New Lilly study compares tirzepatide and semaglutide in real-world obesity care

by | Mar 26, 2026

A newly published study from researchers at Lilly found greater weight loss with tirzepatide than semaglutide among adults treated for obesity in routine clinical practice.

Published in the Journal of Endocrinological Investigation, the analysis examined outcomes among adults with obesity without diabetes receiving treatment in routine care. At six months, patients receiving tirzepatide experienced greater average weight loss than those receiving semaglutide (−11.15% vs −8.83%). More patients also achieved clinically meaningful weight-loss thresholds, and greater improvement was observed in several cardiometabolic measures.

These results align with findings from the SURMOUNT-5 trial and earlier real-world evidence of the same therapies.

Real-world effectiveness of obesity therapies

In the study, researchers used Truveta Data to analyze 2,396 adults with obesity and without diabetes. The study used de-identified electronic health record (EHR) data from Truveta to compare weight-loss outcomes and changes in cardiometabolic changes over six months.

The primary outcome was percentage change in body weight. The researchers also examined how many patients reached weight-loss milestones of at least 5%, 10%, 15%, and 20%, as well as changes in body mass index, blood pressure, haemoglobin A1c, and other cardiometabolic measures.

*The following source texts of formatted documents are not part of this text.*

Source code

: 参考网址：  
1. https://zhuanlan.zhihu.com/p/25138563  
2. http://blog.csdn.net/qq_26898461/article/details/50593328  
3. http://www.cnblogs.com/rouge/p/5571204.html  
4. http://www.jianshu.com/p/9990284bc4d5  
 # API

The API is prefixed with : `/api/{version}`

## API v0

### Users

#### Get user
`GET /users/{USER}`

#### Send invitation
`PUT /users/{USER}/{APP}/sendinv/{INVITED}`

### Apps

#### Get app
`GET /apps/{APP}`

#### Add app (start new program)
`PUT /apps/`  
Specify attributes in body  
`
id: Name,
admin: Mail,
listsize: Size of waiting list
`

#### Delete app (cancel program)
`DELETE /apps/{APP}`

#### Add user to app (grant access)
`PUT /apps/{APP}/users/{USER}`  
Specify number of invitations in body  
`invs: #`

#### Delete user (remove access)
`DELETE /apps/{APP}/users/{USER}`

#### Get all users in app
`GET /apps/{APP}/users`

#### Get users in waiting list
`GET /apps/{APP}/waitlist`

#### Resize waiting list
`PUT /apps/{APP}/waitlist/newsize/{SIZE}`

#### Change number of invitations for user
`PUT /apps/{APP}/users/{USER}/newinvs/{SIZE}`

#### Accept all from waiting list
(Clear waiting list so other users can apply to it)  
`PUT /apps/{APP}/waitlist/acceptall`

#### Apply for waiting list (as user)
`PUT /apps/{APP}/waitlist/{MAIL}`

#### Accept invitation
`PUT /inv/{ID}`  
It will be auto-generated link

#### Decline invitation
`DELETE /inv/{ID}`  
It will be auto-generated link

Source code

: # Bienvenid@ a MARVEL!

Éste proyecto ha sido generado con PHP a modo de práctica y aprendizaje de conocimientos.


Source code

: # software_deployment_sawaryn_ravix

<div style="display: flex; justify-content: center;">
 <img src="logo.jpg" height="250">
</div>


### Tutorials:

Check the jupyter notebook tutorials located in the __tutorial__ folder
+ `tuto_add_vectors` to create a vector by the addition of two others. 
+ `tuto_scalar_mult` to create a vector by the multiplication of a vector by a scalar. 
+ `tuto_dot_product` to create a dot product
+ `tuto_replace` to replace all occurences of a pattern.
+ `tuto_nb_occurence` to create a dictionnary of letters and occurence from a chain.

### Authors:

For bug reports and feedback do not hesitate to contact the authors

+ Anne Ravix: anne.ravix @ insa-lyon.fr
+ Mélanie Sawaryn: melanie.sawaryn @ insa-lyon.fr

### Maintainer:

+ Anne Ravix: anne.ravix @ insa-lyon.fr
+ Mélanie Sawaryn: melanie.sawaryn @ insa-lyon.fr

Across these measures, tirzepatide was associated with greater weight loss, higher rates of clinically meaningful weight reduction, and greater improvement in body mass index, systolic and diastolic blood pressure, and haemoglobin A1c.

Evidence builds across trials and real-world studies

The Lilly study adds new real-world evidence to a pattern that has now been observed in both clinical trial and routine care settings.

In SURMOUNT-5, adults with obesity and without diabetes treated with tirzepatide achieved greater weight loss than those treated with semaglutide over 72 weeks. Lilly’s new study shows the same directional pattern much earlier in treatment, with greater average weight loss already visible at six months in routine clinical practice.

Earlier real-world evidence had already observed a similar pattern, more than a year before the SURMOUNT-5 results were reported. Taken together, the results point in the same direction across multiple study designs and patient populations. Randomized trials provide controlled validation, while real-world analyses help evaluate how therapies perform across broader and more diverse clinical settings.